Weekly Recap, And Upcoming Calendar - Here Are The Main Events To Look For
Week in Review – Markets on a Soul Searching Mood
After a number of weeks of equity strength, USD weakness and US rate declines, the market paused it’s correlated asset price shifts to do some soul-searching ahead of significant events. The G20 finance ministers meeting this weekend was a source of uncertainty as markets observed the increasing tension for FX appreciation against the USD across the world and the heavy intervention from local policy makers to offset that risk.
Markets also tried to digest the impact of the surprising Chinese rate hike. In addition, the debate about how much QE is priced already has heated up as the market tries to forecast the Fed’s actions in early November. And finally, it is worth pointing out that all this debate is taking place against the backdrop of heavy positioning especially in short dollar trades.
Against all these sources of uncertainty, macro data continued to send some positive signals. European business surveys continued to surprise on the upside, Chinese data was in line with expectations, and even the Philly Fed came only slightly short of consensus expectations.
All in all, markets remained broadly range bound but price action became increasingly choppy throughout the week. The USD strengthened slightly on a trade weighted basis, stocks drifted higher and yields rose slightly.

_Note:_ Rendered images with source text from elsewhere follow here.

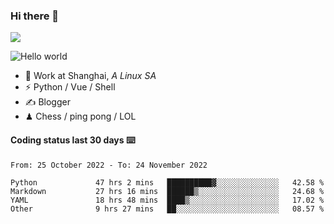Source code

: ### Hi there 👋
![](https://komarev.com/ghpvc/?username=Xuhandsome)


<img src="https://github-readme-stats.vercel.app/api?username=XuHandsome&show_icons=true&theme=merko" alt="Hello world">

<br/>

- 🍻  Work at Shanghai, _A Linux SA_
- ⚡  Python / Vue / Shell
- ✍️  Blogger
- ♟  Chess / ping pong / LOL

#### Coding status last 30 days ⌨️

<!--START_SECTION:waka-->

```text
From: 25 October 2022 - To: 24 November 2022

Python             47 hrs 2 mins   ██████████▓░░░░░░░░░░░░░░   42.58 %
Markdown           27 hrs 16 mins  ██████▒░░░░░░░░░░░░░░░░░░   24.68 %
YAML               18 hrs 48 mins  ████▒░░░░░░░░░░░░░░░░░░░░   17.02 %
Other              9 hrs 27 mins   ██░░░░░░░░░░░░░░░░░░░░░░░   08.57 %
```

<!--END_SECTION:waka-->
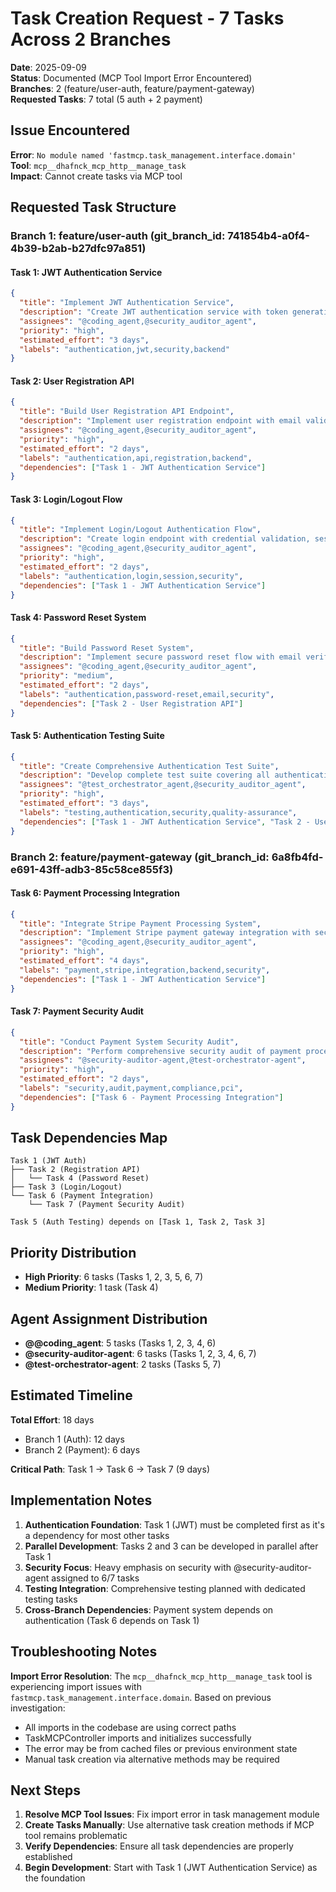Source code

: # Task Creation Request - 7 Tasks Across 2 Branches

**Date**: 2025-09-09  
**Status**: Documented (MCP Tool Import Error Encountered)  
**Branches**: 2 (feature/user-auth, feature/payment-gateway)  
**Requested Tasks**: 7 total (5 auth + 2 payment)  

## Issue Encountered

**Error**: `No module named 'fastmcp.task_management.interface.domain'`  
**Tool**: `mcp__dhafnck_mcp_http__manage_task`  
**Impact**: Cannot create tasks via MCP tool  

## Requested Task Structure

### Branch 1: feature/user-auth (git_branch_id: 741854b4-a0f4-4b39-b2ab-b27dfc97a851)

#### Task 1: JWT Authentication Service
```json
{
  "title": "Implement JWT Authentication Service",
  "description": "Create JWT authentication service with token generation, validation, and refresh functionality. Include secure storage mechanisms and proper error handling for authentication flows.",
  "assignees": "@coding_agent,@security_auditor_agent",
  "priority": "high",
  "estimated_effort": "3 days",
  "labels": "authentication,jwt,security,backend"
}
```

#### Task 2: User Registration API
```json
{
  "title": "Build User Registration API Endpoint",
  "description": "Implement user registration endpoint with email validation, password strength requirements, and duplicate user checking. Include proper error handling and validation responses.",
  "assignees": "@coding_agent,@security_auditor_agent",
  "priority": "high", 
  "estimated_effort": "2 days",
  "labels": "authentication,api,registration,backend",
  "dependencies": ["Task 1 - JWT Authentication Service"]
}
```

#### Task 3: Login/Logout Flow
```json
{
  "title": "Implement Login/Logout Authentication Flow",
  "description": "Create login endpoint with credential validation, session management, and logout functionality. Include rate limiting and brute force protection mechanisms.",
  "assignees": "@coding_agent,@security_auditor_agent",
  "priority": "high",
  "estimated_effort": "2 days", 
  "labels": "authentication,login,session,security",
  "dependencies": ["Task 1 - JWT Authentication Service"]
}
```

#### Task 4: Password Reset System
```json
{
  "title": "Build Password Reset System",
  "description": "Implement secure password reset flow with email verification, temporary tokens, and secure password update process. Include proper token expiration and validation.",
  "assignees": "@coding_agent,@security_auditor_agent",
  "priority": "medium",
  "estimated_effort": "2 days",
  "labels": "authentication,password-reset,email,security",
  "dependencies": ["Task 2 - User Registration API"]
}
```

#### Task 5: Authentication Testing Suite
```json
{
  "title": "Create Comprehensive Authentication Test Suite",
  "description": "Develop complete test suite covering all authentication flows including unit tests, integration tests, and security penetration tests. Include edge cases and error scenarios.",
  "assignees": "@test_orchestrator_agent,@security_auditor_agent",
  "priority": "high",
  "estimated_effort": "3 days",
  "labels": "testing,authentication,security,quality-assurance",
  "dependencies": ["Task 1 - JWT Authentication Service", "Task 2 - User Registration API", "Task 3 - Login/Logout Flow"]
}
```

### Branch 2: feature/payment-gateway (git_branch_id: 6a8fb4fd-e691-43ff-adb3-85c58ce855f3)

#### Task 6: Payment Processing Integration
```json
{
  "title": "Integrate Stripe Payment Processing System",
  "description": "Implement Stripe payment gateway integration with secure payment processing, webhook handling for payment status updates, and proper error handling for failed transactions.",
  "assignees": "@coding_agent,@security_auditor_agent",
  "priority": "high",
  "estimated_effort": "4 days",
  "labels": "payment,stripe,integration,backend,security",
  "dependencies": ["Task 1 - JWT Authentication Service"]
}
```

#### Task 7: Payment Security Audit
```json
{
  "title": "Conduct Payment System Security Audit",
  "description": "Perform comprehensive security audit of payment processing system including PCI compliance verification, data encryption validation, and vulnerability assessment of payment flows.",
  "assignees": "@security-auditor-agent,@test-orchestrator-agent",
  "priority": "high",
  "estimated_effort": "2 days", 
  "labels": "security,audit,payment,compliance,pci",
  "dependencies": ["Task 6 - Payment Processing Integration"]
}
```

## Task Dependencies Map

```
Task 1 (JWT Auth) 
├── Task 2 (Registration API)
│   └── Task 4 (Password Reset)
├── Task 3 (Login/Logout)
└── Task 6 (Payment Integration)
    └── Task 7 (Payment Security Audit)

Task 5 (Auth Testing) depends on [Task 1, Task 2, Task 3]
```

## Priority Distribution

- **High Priority**: 6 tasks (Tasks 1, 2, 3, 5, 6, 7)
- **Medium Priority**: 1 task (Task 4)

## Agent Assignment Distribution

- **@@coding_agent**: 5 tasks (Tasks 1, 2, 3, 4, 6)
- **@security-auditor-agent**: 6 tasks (Tasks 1, 2, 3, 4, 6, 7)  
- **@test-orchestrator-agent**: 2 tasks (Tasks 5, 7)

## Estimated Timeline

**Total Effort**: 18 days  
- Branch 1 (Auth): 12 days
- Branch 2 (Payment): 6 days

**Critical Path**: Task 1 → Task 6 → Task 7 (9 days)

## Implementation Notes

1. **Authentication Foundation**: Task 1 (JWT) must be completed first as it's a dependency for most other tasks
2. **Parallel Development**: Tasks 2 and 3 can be developed in parallel after Task 1
3. **Security Focus**: Heavy emphasis on security with @security-auditor-agent assigned to 6/7 tasks
4. **Testing Integration**: Comprehensive testing planned with dedicated testing tasks
5. **Cross-Branch Dependencies**: Payment system depends on authentication (Task 6 depends on Task 1)

## Troubleshooting Notes

**Import Error Resolution**: The `mcp__dhafnck_mcp_http__manage_task` tool is experiencing import issues with `fastmcp.task_management.interface.domain`. Based on previous investigation:

- All imports in the codebase are using correct paths
- TaskMCPController imports and initializes successfully  
- The error may be from cached files or previous environment state
- Manual task creation via alternative methods may be required

## Next Steps

1. **Resolve MCP Tool Issues**: Fix import error in task management module
2. **Create Tasks Manually**: Use alternative task creation methods if MCP tool remains problematic
3. **Verify Dependencies**: Ensure all task dependencies are properly established
4. **Begin Development**: Start with Task 1 (JWT Authentication Service) as the foundation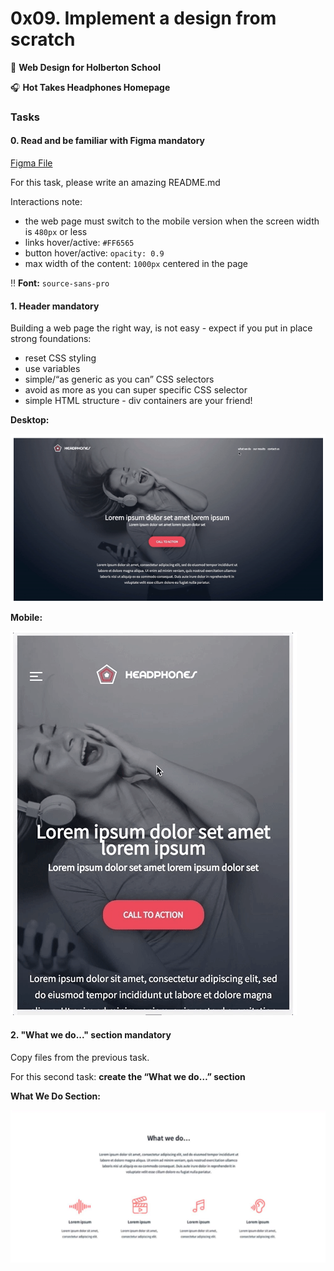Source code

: # 0x09. Implement a design from scratch

:school_satchel: **Web Design for Holberton School**

:headphones: **Hot Takes Headphones Homepage**

### Tasks

#### 0. Read and be familiar with Figma mandatory
[Figma File](https://intranet.hbtn.io/rltoken/NxsDNicWs5KSlsR94kt52A)

For this task, please write an amazing README.md

Interactions note:
* the web page must switch to the mobile version when the screen width is ```480px``` or less
* links hover/active: ```#FF6565```
* button hover/active: ```opacity: 0.9```
* max width of the content: ```1000px``` centered in the page

:bangbang: **Font:** ```source-sans-pro```

#### 1. Header mandatory
Building a web page the right way, is not easy - expect if you put in place strong foundations:

* reset CSS styling
* use variables
* simple/“as generic as you can” CSS selectors
* avoid as more as you can super specific CSS selector
* simple HTML structure - div containers are your friend!

**Desktop:**

![Desktop View](/images/desktop_view.png)

**Mobile:**

![Mobile View](/images/mobile_view.png)

#### 2. "What we do..." section mandatory
Copy files from the previous task.

For this second task: **create the “What we do…” section**

**What We Do Section:**

![Section](/images/what_we_do.png)
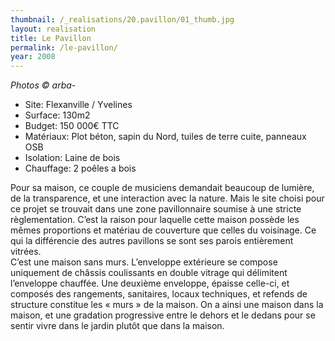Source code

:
 ```yaml
---
thumbnail: /_realisations/20.pavillon/01_thumb.jpg
layout: realisation
title: Le Pavillon
permalink: /le-pavillon/
year: 2008
---
```


<i>Photos © arba-</i>

  * Site: Flexanville / Yvelines
  * Surface: 130m2
  * Budget: 150 000€ TTC
  * Matériaux: Plot béton, sapin du Nord, tuiles de terre cuite, panneaux OSB
  * Isolation: Laine de bois
  * Chauffage: 2 poêles a bois

Pour sa maison, ce couple de musiciens demandait beaucoup de lumière, de la transparence, et une interaction avec la nature. Mais le site choisi pour ce projet se trouvait dans une zone pavillonnaire soumise à une stricte règlementation. C’est la raison pour laquelle cette maison possède les mêmes proportions et matériau de couverture que celles du voisinage. Ce qui la différencie des autres pavillons se sont ses parois entièrement vitrées.  
C’est une maison sans murs. L’enveloppe extérieure se compose uniquement de châssis coulissants en double vitrage qui délimitent l’enveloppe chauffée. Une deuxième enveloppe, épaisse celle-ci, et composés des rangements, sanitaires, locaux techniques, et refends de structure constitue les « murs » de la maison.
On a ainsi une maison dans la maison, et une gradation progressive entre le dehors et le dedans pour se sentir vivre dans le jardin plutôt que dans la maison.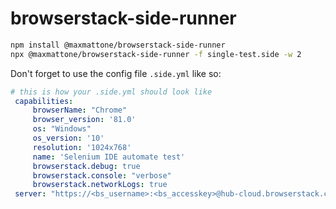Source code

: # browserstack-side-runner

```sh
npm install @maxmattone/browserstack-side-runner
npx @maxmattone/browserstack-side-runner -f single-test.side -w 2
```
Don't forget to use the config file `.side.yml` like so:
```yml
# this is how your .side.yml should look like
 capabilities:
     browserName: "Chrome"
     browser_version: '81.0'
     os: "Windows"
     os_version: '10'
     resolution: '1024x768'
     name: 'Selenium IDE automate test'
     browserstack.debug: true
     browserstack.console: "verbose"
     browserstack.networkLogs: true
 server: "https://<bs_username>:<bs_accesskey>@hub-cloud.browserstack.com/wd/hub"
```
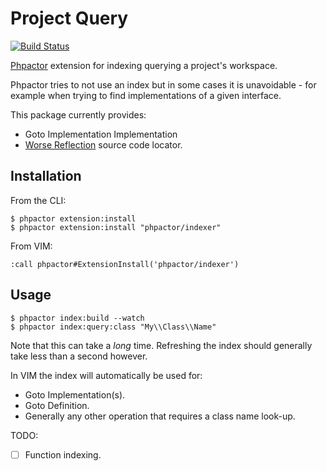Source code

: Project Query
=============

[![Build Status](https://travis-ci.org/phpactor/indexer.svg?branch=master)](https://travis-ci.org/phpactor/indexer)

[Phpactor](https://github.com/phpactor/phpactor) extension for indexing querying a project's workspace.

Phpactor tries to not use an index but in some cases it is unavoidable - for
example when trying to find implementations of a given interface.

This package currently provides:

- Goto Implementation Implementation
- [Worse Reflection](https://github.com/phpactor/worse-reflection) source code locator.

Installation
------------

From the CLI:

```
$ phpactor extension:install 
$ phpactor extension:install "phpactor/indexer"
```

From VIM:

```
:call phpactor#ExtensionInstall('phpactor/indexer')
```

Usage
-----

```
$ phpactor index:build --watch
$ phpactor index:query:class "My\\Class\\Name"
```

Note that this can take a _long_ time. Refreshing the index should generally
take less than a second however.

In VIM the index will automatically be used for:

- Goto Implementation(s).
- Goto Definition.
- Generally any other operation that requires a class name look-up.

TODO:

- [ ] Function indexing. 
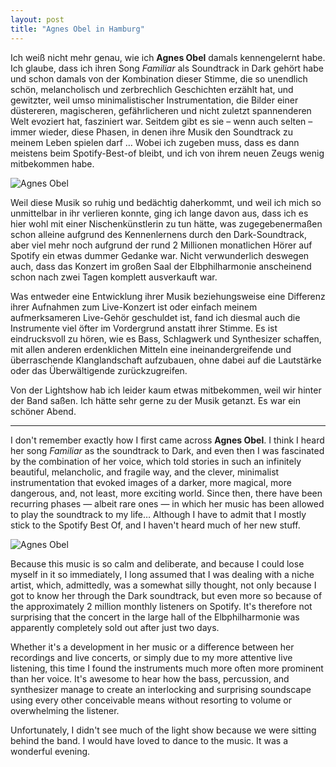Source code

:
 ```yaml
---
layout: post
title: "Agnes Obel in Hamburg"
---
```


Ich weiß nicht mehr genau, wie ich **Agnes Obel** damals kennengelernt habe. Ich glaube, dass ich ihren Song _Familiar_ als Soundtrack in Dark gehört habe und schon damals von der Kombination dieser Stimme, die so unendlich schön, melancholisch und zerbrechlich Geschichten erzählt hat, und gewitzter, weil umso minimalistischer Instrumentation, die Bilder einer düstereren, magischeren, gefährlicheren und nicht zuletzt spannenderen Welt evoziert hat, fasziniert war. Seitdem gibt es sie – wenn auch selten – immer wieder, diese Phasen, in denen ihre Musik den Soundtrack zu meinem Leben spielen darf … Wobei ich zugeben muss, dass es dann meistens beim Spotify-Best-of bleibt, und ich von ihrem neuen Zeugs wenig mitbekommen habe.

![Agnes Obel](/images/2025-09-09-agnes-obel/agnes-obel.jpg)

Weil diese Musik so ruhig und bedächtig daherkommt, und weil ich mich so unmittelbar in ihr verlieren konnte, ging ich lange davon aus, dass ich es hier wohl mit einer Nischenkünstlerin zu tun hätte, was zugegebenermaßen schon alleine aufgrund des Kennenlernens durch den Dark-Soundtrack, aber viel mehr noch aufgrund der rund 2 Millionen monatlichen Hörer auf Spotify ein etwas dummer Gedanke war. Nicht verwunderlich deswegen auch, dass das Konzert im großen Saal der Elbphilharmonie anscheinend schon nach zwei Tagen komplett ausverkauft war.

Was entweder eine Entwicklung ihrer Musik beziehungsweise eine Differenz ihrer Aufnahmen zum Live-Konzert ist oder einfach meinem aufmerksameren Live-Gehör geschuldet ist, fand ich diesmal auch die Instrumente viel öfter im Vordergrund anstatt ihrer Stimme. Es ist eindrucksvoll zu hören, wie es Bass, Schlagwerk und Synthesizer schaffen, mit allen anderen erdenklichen Mitteln eine ineinandergreifende und überraschende Klanglandschaft aufzubauen, ohne dabei auf die Lautstärke oder das Überwältigende zurückzugreifen.

Von der Lightshow hab ich leider kaum etwas mitbekommen, weil wir hinter der Band saßen. Ich hätte sehr gerne zu der Musik getanzt. Es war ein schöner Abend.

---

I don't remember exactly how I first came across **Agnes Obel**. I think I heard her song _Familiar_ as the soundtrack to Dark, and even then I was fascinated by the combination of her voice, which told stories in such an infinitely beautiful, melancholic, and fragile way, and the clever, minimalist instrumentation that evoked images of a darker, more magical, more dangerous, and, not least, more exciting world. Since then, there have been recurring phases — albeit rare ones — in which her music has been allowed to play the soundtrack to my life… Although I have to admit that I mostly stick to the Spotify Best Of, and I haven't heard much of her new stuff.

![Agnes Obel](/images/2025-09-09-agnes-obel/agnes-obel.jpg)

Because this music is so calm and deliberate, and because I could lose myself in it so immediately, I long assumed that I was dealing with a niche artist, which, admittedly, was a somewhat silly thought, not only because I got to know her through the Dark soundtrack, but even more so because of the approximately 2 million monthly listeners on Spotify. It's therefore not surprising that the concert in the large hall of the Elbphilharmonie was apparently completely sold out after just two days.

Whether it's a development in her music or a difference between her recordings and live concerts, or simply due to my more attentive live listening, this time I found the instruments much more often more prominent than her voice. It's awesome to hear how the bass, percussion, and synthesizer manage to create an interlocking and surprising soundscape using every other conceivable means without resorting to volume or overwhelming the listener.

Unfortunately, I didn't see much of the light show because we were sitting behind the band. I would have loved to dance to the music. It was a wonderful evening.
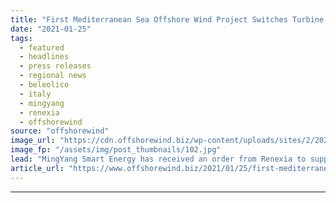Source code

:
 ```yaml
---
title: "First Mediterranean Sea Offshore Wind Project Switches Turbine Supplier"
date: "2021-01-25"
tags: 
  - featured
  - headlines
  - press releases
  - regional news
  - beleolico
  - italy
  - mingyang
  - renexia
  - offshorewind
source: "offshorewind"
image_url: "https://cdn.offshorewind.biz/wp-content/uploads/sites/2/2021/01/25090009/Screenshot_3.jpg"
image_fp: "/assets/img/post_thumbnails/102.jpg"
lead: "MingYang Smart Energy has received an order from Renexia to supply turbines for the first"
article_url: "https://www.offshorewind.biz/2021/01/25/first-mediterranean-sea-offshore-wind-project-switches-turbine-supplier/"
---
```


---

Week Ahead – More on QE2, Asian FX and Business Surveys
Following the weekend’s meeting by the G20 finance ministers the markets will likely come to realize that the immediate impact on current trends in FX will be limited. It is therefore likely that attention will shift back to data once again and on the likely course of action by the Fed.
On the data front, we have a heavy data week in the US with GDP, Chicago PMI, durable goods and consumer confidence. Overall and on balance we are less positive than consensus albeit by a smaller number.
Potentially hawkish comments from central bank meetings in Poland and Sweden could be catalysts for FX appreciation.
Finally, data out of Europe includes another German employment report and a UK GDP. We expect both to show further improvements.
Monday Oct 25
US Existing Home Sales (Sep):We anticipate a positive print, slightly above consensus (GS: +6.0% mom, consensus: 4.1%, last +7.6%)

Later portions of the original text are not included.